- **What the task asks**
Leave out the pictures and transcribe the rest of the records exactly.

- **Data provided**
◆ ◆ ◆

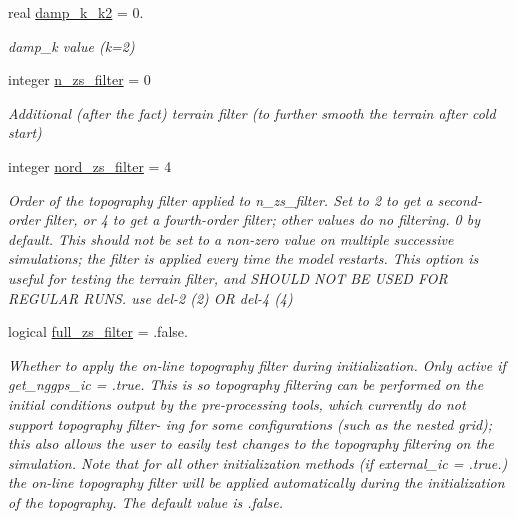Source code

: \begin{DoxyCompactItemize}
real \hyperlink{structfv__arrays__mod_1_1fv__flags__type_ad632b60850fd35d3d6a63123d8535802}{damp\-\_\-k\-\_\-k2} = 0.
\begin{DoxyCompactList}\small\item\em damp\-\_\-k value (k=2) \end{DoxyCompactList}\item 
integer \hyperlink{structfv__arrays__mod_1_1fv__flags__type_a068897c1792b9952e1fd5ee9f96d4400}{n\-\_\-zs\-\_\-filter} = 0
\begin{DoxyCompactList}\small\item\em Additional (after the fact) terrain filter (to further smooth the terrain after cold start) \end{DoxyCompactList}\item 
integer \hyperlink{structfv__arrays__mod_1_1fv__flags__type_a98601ce30b19c5c1c911dc216d3fc22a}{nord\-\_\-zs\-\_\-filter} = 4
\begin{DoxyCompactList}\small\item\em Order of the topography filter applied to n\-\_\-zs\-\_\-filter. Set to 2 to get a second-\/order filter, or 4 to get a fourth-\/order filter; other values do no filtering. 0 by default. This should not be set to a non-\/zero value on multiple successive simulations; the filter is applied every time the model restarts. This option is useful for testing the terrain filter, and S\-H\-O\-U\-L\-D N\-O\-T B\-E U\-S\-E\-D F\-O\-R R\-E\-G\-U\-L\-A\-R R\-U\-N\-S. use del-\/2 (2) O\-R del-\/4 (4) \end{DoxyCompactList}\item 
logical \hyperlink{structfv__arrays__mod_1_1fv__flags__type_afbe4a46c5b9ecf80644125620d3bf57d}{full\-\_\-zs\-\_\-filter} = .false.
\begin{DoxyCompactList}\small\item\em Whether to apply the on-\/line topography filter during initialization. Only active if get\-\_\-nggps\-\_\-ic = .true. This is so topography filtering can be performed on the initial conditions output by the pre-\/processing tools, which currently do not support topography filter-\/ ing for some configurations (such as the nested grid); this also allows the user to easily test changes to the topography filtering on the simulation. Note that for all other initialization methods (if external\-\_\-ic = .true.) the on-\/line topography filter will be applied automatically during the initialization of the topography. The default value is .false. \end{DoxyCompactList}\item 

\end{DoxyCompactItemize}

◆ ◆ ◆

- **Written response**
Source code

: \begin{DoxyCompactItemize}
real \hyperlink{structfv__arrays__mod_1_1fv__flags__type_ad632b60850fd35d3d6a63123d8535802}{damp\-\_\-k\-\_\-k2} = 0.
\begin{DoxyCompactList}\small\item\em damp\-\_\-k value (k=2) \end{DoxyCompactList}\item 
integer \hyperlink{structfv__arrays__mod_1_1fv__flags__type_a068897c1792b9952e1fd5ee9f96d4400}{n\-\_\-zs\-\_\-filter} = 0
\begin{DoxyCompactList}\small\item\em Additional (after the fact) terrain filter (to further smooth the terrain after cold start) \end{DoxyCompactList}\item 
integer \hyperlink{structfv__arrays__mod_1_1fv__flags__type_a98601ce30b19c5c1c911dc216d3fc22a}{nord\-\_\-zs\-\_\-filter} = 4
\begin{DoxyCompactList}\small\item\em Order of the topography filter applied to n\-\_\-zs\-\_\-filter. Set to 2 to get a second-\/order filter, or 4 to get a fourth-\/order filter; other values do no filtering. 0 by default. This should not be set to a non-\/zero value on multiple successive simulations; the filter is applied every time the model restarts. This option is useful for testing the terrain filter, and S\-H\-O\-U\-L\-D N\-O\-T B\-E U\-S\-E\-D F\-O\-R R\-E\-G\-U\-L\-A\-R R\-U\-N\-S. use del-\/2 (2) O\-R del-\/4 (4) \end{DoxyCompactList}\item 
logical \hyperlink{structfv__arrays__mod_1_1fv__flags__type_afbe4a46c5b9ecf80644125620d3bf57d}{full\-\_\-zs\-\_\-filter} = .false.
\begin{DoxyCompactList}\small\item\em Whether to apply the on-\/line topography filter during initialization. Only active if get\-\_\-nggps\-\_\-ic = .true. This is so topography filtering can be performed on the initial conditions output by the pre-\/processing tools, which currently do not support topography filter-\/ ing for some configurations (such as the nested grid); this also allows the user to easily test changes to the topography filtering on the simulation. Note that for all other initialization methods (if external\-\_\-ic = .true.) the on-\/line topography filter will be applied automatically during the initialization of the topography. The default value is .false. \end{DoxyCompactList}\item 

\end{DoxyCompactItemize}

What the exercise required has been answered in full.